A barber as carrying a wig box whereupon was written “Judge Wisdom’s Wig” The clown desiring to see it, he set it own and opened it, when a large wig (such as the judges in this country wear upon the bench) appeared. Harlequin struck it with his word and out marched a venerable owl who majestically stalked across the stage and made his exit. Such success has this piece met with that tonight was the one hundredth night of its representation.

There were in fact two Astleys theatres. And the second Astleys also tried to circumvent the law regarding spoken performances.

Astley opened another theatre on Wych Street near Newcastle Street , just off the Strand,  in London in 1806.

Besides the Amphitheatre, Messrs. Astleys have a very elegant Pavilion, for exhibiting amusements of a similar description, which they have lately erected, and fitted out in a most complete style, in Newcastle-street in the Strand, and named ASTLEY’S PAVILION. At this place the horses have displayed some feats of so wonderful a description, as could not easily be conceived unless they were seen. In this place eight horses have lately performed country dances, &c. in a manner that has astonished all the spectators. To this have been added divers horsemanships, the twelve wonderful voltigers, &c.

(See The Microcosm of London etc )

This was called the Olympic Pavilion, but it was as can be seen from the above quotation, known as Astley’s Pavilion, the Pavilion Theatre the Olympic Saloon, or simply, and confusingly,  Astley’s.

Phillip Astley staged equestrian performances here, and through the influence of Queen Charlotte,  managed to botain a license from the Lord Chamberlain also to perform musical perforamces, burlettas, including dance.

This buiding itself was very interesting as it as built from the  reclaimed timbers of naval ships– prizes -that Astley had bought. The deck of a ship was used to make the stage and the floors. The new theare was built just like a traditional playhouse compete with stage orchestra side boxes galleries and a pit  surrounding the ring:

One of Jane Austen’s favourite actors, Robert Elliston bought the license from Astley in 1812. He decided to make a concerted effort to break the monopoly on spoken drama held by the two patent theatres: initially he tried to rename Astley’s,  The Little Drury Lane Theatre.

Of course, objections to this name were made from the  legitimate parent holders, and he had to close. But he re-opened again simply as Astleys and introduced a programme of

“farce, melodramas, and pantomine-burlettas”

He also  managed to again circumvent the prohibition on licensed theatres from performing the spoken word by continuing to add plays to the programme of events. Obviously, what made it daring of Elliston to do this was the closeness of his theatre in the Strand to the patent theatres, Covent Garden and especially, Drury Lane.(You can see how close he was from the map above of the area)
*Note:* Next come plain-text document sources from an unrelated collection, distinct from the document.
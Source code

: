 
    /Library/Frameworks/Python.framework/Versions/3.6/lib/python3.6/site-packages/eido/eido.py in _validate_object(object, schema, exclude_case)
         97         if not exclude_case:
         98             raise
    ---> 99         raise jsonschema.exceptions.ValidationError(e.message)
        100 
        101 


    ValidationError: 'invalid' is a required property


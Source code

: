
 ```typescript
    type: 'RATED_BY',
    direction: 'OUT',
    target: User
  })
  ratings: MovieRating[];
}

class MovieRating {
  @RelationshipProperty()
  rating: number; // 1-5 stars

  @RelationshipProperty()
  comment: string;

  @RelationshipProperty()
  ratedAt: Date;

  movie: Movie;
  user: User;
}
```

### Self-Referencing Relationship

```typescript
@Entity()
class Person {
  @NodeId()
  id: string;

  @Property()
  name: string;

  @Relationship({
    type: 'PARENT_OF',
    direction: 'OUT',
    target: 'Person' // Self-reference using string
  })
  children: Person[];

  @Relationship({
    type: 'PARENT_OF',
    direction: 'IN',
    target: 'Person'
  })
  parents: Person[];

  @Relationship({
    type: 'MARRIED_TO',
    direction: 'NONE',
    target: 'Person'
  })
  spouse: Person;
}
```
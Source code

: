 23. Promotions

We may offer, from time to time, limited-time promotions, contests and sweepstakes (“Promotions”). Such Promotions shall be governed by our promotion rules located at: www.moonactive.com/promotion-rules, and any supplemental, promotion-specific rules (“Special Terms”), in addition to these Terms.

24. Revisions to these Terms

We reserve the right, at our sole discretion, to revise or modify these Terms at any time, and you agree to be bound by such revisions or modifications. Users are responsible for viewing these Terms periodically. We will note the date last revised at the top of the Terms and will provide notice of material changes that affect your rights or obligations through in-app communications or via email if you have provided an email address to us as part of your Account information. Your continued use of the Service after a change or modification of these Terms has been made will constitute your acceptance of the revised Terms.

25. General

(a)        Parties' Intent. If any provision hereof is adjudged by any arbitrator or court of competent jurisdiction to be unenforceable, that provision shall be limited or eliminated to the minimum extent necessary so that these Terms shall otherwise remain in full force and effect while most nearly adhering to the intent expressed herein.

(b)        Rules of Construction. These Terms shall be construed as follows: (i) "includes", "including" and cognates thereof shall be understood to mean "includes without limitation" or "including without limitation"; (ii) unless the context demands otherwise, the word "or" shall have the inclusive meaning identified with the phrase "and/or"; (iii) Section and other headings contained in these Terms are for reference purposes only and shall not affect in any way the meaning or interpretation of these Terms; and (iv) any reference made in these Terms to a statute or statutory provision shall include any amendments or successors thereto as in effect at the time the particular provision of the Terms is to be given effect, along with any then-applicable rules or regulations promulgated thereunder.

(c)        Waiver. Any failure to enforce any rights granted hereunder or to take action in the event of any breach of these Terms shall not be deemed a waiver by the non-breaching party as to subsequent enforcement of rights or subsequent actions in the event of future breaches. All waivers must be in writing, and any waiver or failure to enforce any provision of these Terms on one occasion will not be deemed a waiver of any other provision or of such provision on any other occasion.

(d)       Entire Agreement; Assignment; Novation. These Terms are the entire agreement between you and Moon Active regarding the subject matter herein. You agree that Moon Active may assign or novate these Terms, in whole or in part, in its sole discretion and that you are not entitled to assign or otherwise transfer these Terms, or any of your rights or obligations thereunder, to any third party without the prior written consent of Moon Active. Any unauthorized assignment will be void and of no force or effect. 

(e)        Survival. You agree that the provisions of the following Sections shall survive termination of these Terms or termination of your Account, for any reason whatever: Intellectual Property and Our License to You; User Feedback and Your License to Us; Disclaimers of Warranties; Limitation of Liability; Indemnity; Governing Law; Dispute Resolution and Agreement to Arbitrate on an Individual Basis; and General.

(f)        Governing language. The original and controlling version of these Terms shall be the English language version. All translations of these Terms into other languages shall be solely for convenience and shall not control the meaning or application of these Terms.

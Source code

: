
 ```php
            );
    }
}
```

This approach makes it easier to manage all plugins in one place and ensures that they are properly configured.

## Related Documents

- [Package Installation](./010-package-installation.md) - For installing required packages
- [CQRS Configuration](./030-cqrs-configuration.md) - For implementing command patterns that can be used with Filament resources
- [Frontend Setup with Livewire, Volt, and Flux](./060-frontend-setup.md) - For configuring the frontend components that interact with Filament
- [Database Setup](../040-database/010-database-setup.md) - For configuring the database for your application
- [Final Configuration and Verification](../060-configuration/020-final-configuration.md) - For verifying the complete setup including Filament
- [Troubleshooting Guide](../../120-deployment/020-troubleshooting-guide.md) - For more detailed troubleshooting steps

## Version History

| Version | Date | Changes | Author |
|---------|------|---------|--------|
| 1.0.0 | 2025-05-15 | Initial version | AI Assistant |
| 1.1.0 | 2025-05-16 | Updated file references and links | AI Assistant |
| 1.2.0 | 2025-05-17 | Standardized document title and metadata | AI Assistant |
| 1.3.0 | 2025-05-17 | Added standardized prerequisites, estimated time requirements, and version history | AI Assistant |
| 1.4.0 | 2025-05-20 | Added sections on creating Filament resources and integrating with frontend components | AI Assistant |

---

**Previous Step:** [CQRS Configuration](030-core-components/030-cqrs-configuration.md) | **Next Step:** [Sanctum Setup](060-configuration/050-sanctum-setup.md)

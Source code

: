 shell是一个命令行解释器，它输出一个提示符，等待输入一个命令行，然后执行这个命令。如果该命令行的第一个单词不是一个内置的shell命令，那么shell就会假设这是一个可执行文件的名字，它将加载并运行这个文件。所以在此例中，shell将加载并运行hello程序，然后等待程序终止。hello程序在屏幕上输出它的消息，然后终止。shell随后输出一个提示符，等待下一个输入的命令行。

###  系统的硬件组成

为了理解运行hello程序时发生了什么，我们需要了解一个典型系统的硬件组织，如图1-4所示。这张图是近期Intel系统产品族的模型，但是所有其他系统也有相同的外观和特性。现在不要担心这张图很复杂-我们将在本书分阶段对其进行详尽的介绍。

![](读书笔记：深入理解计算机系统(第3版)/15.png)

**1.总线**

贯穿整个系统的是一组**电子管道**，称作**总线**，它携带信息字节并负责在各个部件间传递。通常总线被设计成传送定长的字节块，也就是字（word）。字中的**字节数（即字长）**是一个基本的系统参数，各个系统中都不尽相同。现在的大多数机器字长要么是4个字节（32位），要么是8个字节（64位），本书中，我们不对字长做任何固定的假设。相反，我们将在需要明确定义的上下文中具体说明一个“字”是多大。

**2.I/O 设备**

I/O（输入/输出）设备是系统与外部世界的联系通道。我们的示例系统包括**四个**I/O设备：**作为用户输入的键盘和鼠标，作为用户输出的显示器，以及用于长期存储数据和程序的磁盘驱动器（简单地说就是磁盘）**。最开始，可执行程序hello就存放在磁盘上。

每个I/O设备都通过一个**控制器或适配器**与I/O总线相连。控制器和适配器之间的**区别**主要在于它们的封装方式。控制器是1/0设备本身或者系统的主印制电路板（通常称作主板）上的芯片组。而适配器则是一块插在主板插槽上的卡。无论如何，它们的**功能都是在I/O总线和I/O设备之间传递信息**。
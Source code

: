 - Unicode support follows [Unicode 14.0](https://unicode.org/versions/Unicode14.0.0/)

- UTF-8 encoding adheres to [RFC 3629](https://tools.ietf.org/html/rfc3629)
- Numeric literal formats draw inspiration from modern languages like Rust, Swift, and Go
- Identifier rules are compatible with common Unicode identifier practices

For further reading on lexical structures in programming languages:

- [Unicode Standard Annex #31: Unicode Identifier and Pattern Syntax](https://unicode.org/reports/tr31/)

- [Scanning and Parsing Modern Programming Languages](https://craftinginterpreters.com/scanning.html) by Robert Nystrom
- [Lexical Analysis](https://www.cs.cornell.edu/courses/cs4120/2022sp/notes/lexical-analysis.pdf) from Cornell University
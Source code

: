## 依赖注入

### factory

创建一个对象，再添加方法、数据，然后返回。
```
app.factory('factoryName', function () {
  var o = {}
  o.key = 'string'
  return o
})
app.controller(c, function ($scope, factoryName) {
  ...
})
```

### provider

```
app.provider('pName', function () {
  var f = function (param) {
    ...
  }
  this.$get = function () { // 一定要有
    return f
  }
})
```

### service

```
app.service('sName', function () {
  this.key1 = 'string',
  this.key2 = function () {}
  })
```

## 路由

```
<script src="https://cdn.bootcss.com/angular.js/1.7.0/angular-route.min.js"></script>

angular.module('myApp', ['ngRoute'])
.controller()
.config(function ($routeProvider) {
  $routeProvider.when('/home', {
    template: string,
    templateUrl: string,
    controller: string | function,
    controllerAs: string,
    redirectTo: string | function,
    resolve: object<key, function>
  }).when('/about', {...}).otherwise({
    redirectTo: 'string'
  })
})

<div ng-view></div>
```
Paula Byrne in her book, Jane Austen and the Theatre argues that Jane Austen probably approved of Elliston’s stance against the two patent theatres. She may be right – we will never know for sure, but we do know that the Austen family were not afraid to patronise the illegitimate theatres and often went to others apart from Astley’s : Henry Austen, Jane’s brother, in particular patronized illegitimate theatres. He had a box at the Pantheon on Oxford Street, which from 1812 also staged a mixed bill of burlettas and ballet to try to circumvent the law on  performing plays.

Paula Byrne is of the opinion that Jane Austen chose to reconcile Robert and Harriet at Astleys, because it was an illegitimate theatre, where performances were not of the most rarefied nature, and it was exactly the type of place where a yeoman farmer and a girl carrying the “stain of illegitimacy” could meet with and be seen in the company of  the gentry (the Knightley family) without raising adverse comment.  Perhaps.

But what is interesting to me is that  cannot be exactly certain at which of the two theatre Harriet and Robert Martin reconciled their differences.

The Amphitheatre on the south bank of the Thames was, as we have noted , a summer theatre, but also ,as we have seen, it could stage performances into September, October and sometimes even in November. The Astleys of  the Strand was not a summer theatre but began its season in September.

Though Jane Austen does not tell us exactly when Harriet’s fateful  trip to the theatre took place, it appears to  have been in late summer , possibly early September: it could not be late September as that was when Harriet was married to Robert Martin:

Before the end of September, Emma attended Harriet to church, and saw her hand bestowed on Robert Martin

Emma, Chapter 55.

Paula Byrne argues that it is the crowds that frighten Harriet which give the game away:

Given that the Austens patronized the Lambeth Amphitheatre Jane may well have intended the same theatre. On the other hand the genteel John Knightley’s visit Astley’s as a treat for their boys and Harriet on quitting their box is made uneasy by the size of the crowds. This suggest the superior Olympic Pavilion. The Lambeth Amphitheatre had its own  separate entrance for the  boxes and the pit with the gallery entrance fifty yards down the road, so it would be more likely that Harriet encountered large crowds  at the Olympic.

(Page 43)

I suppose it doesn’t really matter in the end , given the similarities between the two theatre, but its good to know I think,  that there were two different Astley’s. Given that there were two and that one fits the bill a little better than the other we can’t necessarily assume that the Westminster Bridge Astleys was The One. And fun to speculate which one was the location for  Harriet and Robert’s  romantic evening  of low comedy, equestrianism and burletta. And yes, its just this type of conundrum that keeps me awake at night…..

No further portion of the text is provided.